Entretien inédit pour le site de Ballast
On connaît souvent l’homme à coups de trois grands traits : fils d’aristocrates, opposant à Karl Marx et figure incontournable du socialisme libertaire. Jean-Christophe Angaut, auteur des ouvrages Bakounine jeune hégélien et La liberté des peuples, creuse le mythe : était-il ou non un philosophe ? croyait-il en l’homme naturellement bon ? se trouvait-il être la brute souvent décrite ou décriée ?
On dit que Bakounine a traduit le Manifeste du parti communiste : quelles étaient ses relations intellectuelles au communisme marxiste ?
En fait, il n’y a aucune preuve que Bakounine ait effectivement traduit le Manifeste. En revanche, il était censé traduire le livre I du Capital, mais il n’est jamais allé au bout, c’était une tâche qui demandait un travail trop suivi pour quelqu’un qui était sans cesse diverti par l’urgence de l’actualité révolutionnaire. Il reste cependant que le Manifeste est le texte de Marx (et Engels) que Bakounine connaît le mieux, et que c’est cette version-là des théories de Marx qu’il ne cesse de critiquer, plus de vingt ans après qu’elle a été publiée – ce qui peut expliquer d’ailleurs certaines distorsions. Si l’on met de côté la dimension personnelle des relations avec Marx (qui n’est pas du tout négligeable), mais aussi la composante plus immédiatement politique pour se concentrer sur la critique « intellectuelle », je dirais que la relation de Bakounine au marxisme (et pas seulement au communisme) est marquée par trois divergences fondamentales. La première porte sur la question de l’État. Dans le Manifeste, Bakounine lit que la tâche du prolétariat est de s’emparer du pouvoir d’État pour le faire fonctionner à son profit. Pour les marxistes, il s’agit d’une prise de contrôle provisoire, le temps de faire disparaître toute domination de classe, et comme l’État est un simple instrument de domination de classe, il s’éteindra avec celle-ci. Bakounine n’y croit pas et estime que, même si l’État n’est qu’un instrument, il possède une autonomie relative et peut à son tour engendrer une nouvelle classe – en l’occurrence une bureaucratie rouge. Avant même d’être anarchiste, Bakounine a été hostile aux formes autoritaires de communisme, comme l’atteste son article « Le communisme » qu’il publie en juin 1843, et dans lequel il prend parti pour « la véritable communauté des hommes libres » contre des formes asservissantes de communisme.

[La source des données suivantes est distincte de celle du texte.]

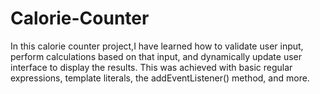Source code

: # Calorie-Counter
In this calorie counter project,I have learned how to validate user input, perform calculations based on that input, and dynamically update user interface to display the results.  This was achieved with basic regular expressions, template literals, the addEventListener() method, and more.
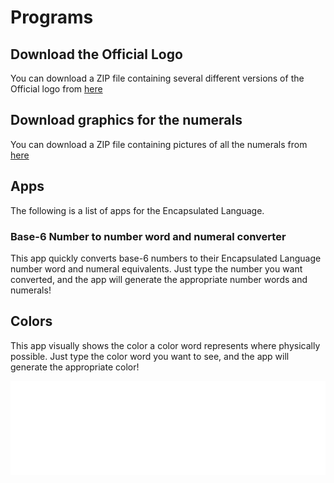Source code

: # Programs

## Download the Official Logo

You can download a ZIP file containing several different versions of the Official
logo from [here](/elp-documentation/downloads/Elp-logo.zip)

## Download graphics for the numerals

You can download a ZIP file containing pictures of all the numerals from
[here](/elp-documentation/downloads/Elp-number-pics.zip)

## Apps

The following is a list of apps for the Encapsulated Language.

### Base-6 Number to number word and numeral converter

This app quickly converts base-6 numbers to their Encapsulated Language number word
and numeral equivalents. 
Just type the number you want converted, and the app will generate the
appropriate number words and numerals!

<NumberToIpa/>

## Colors

This app visually shows the color a color word represents where physically possible.
Just type the color word you want to see, and the app will generate the appropriate color!

<iframe src="/elp-documentation/html/color-app.html" frameborder="0" width="100%"></iframe>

« Avant même d’être anarchiste, Bakounine a été hostile aux formes autoritaires de communisme. »
Cette critique de l’État s’approfondit, en second lieu, sur le terrain de la philosophie de l’Histoire. Bakounine réagit à ce qu’il connaît de la philosophie marxienne de l’Histoire, qu’il interprète comme un déterminisme socio-économique à sens unique, et souligne le rôle historique que joue l’État dans la perpétuation de la domination de classe – raison pour laquelle, sur le plan politique, il insiste par exemple sur le droit d’héritage (ce qui ne manque pas d’actualité, quand on sait que la principale source de la fortune, dans nos pays, c’est la naissance – et certainement pas le travail). C’est précisément parce que l’État joue ce rôle historiquement qu’il est impossible d’en faire un instrument d’émancipation : on croit prendre l’État, mais c’est l’État qui vous prend. D’où aussi une troisième critique, qui touche ce que Bakounine considère comme une approbation par Marx du cours de l’Histoire, l’idée selon laquelle l’Histoire travaille à la réalisation du communisme, en vertu des lois éternelles de la dialectique. Ce qui, à nouveau, n’est pas sans conséquences pratiques : par exemple, des pays dans lesquels le capitalisme ne serait pas parvenu à son plein développement devraient attendre celui-ci pour pouvoir espérer une révolution sociale. Notons enfin que Bakounine et ses amis, dans la Première Internationale, étaient désignés comme collectivistes, et non comme communistes, mais je ne suis pas certain qu’il faille surinterpréter ces qualificatifs, car quelques années plus tard, ce sont les communistes qui se désigneront comme collectivistes (autour de Jules Guesde notamment), alors que les anarchistes se réclameront du communisme.
En plus de l’État, une des divergences de fond entre Marx et Bakounine était leur rapport au sous-prolétariat : une engeance parasitaire pour le premier ; un foyer révolutionnaire pour le second. Comment expliquer cette opposition théorique, et donc pratique ?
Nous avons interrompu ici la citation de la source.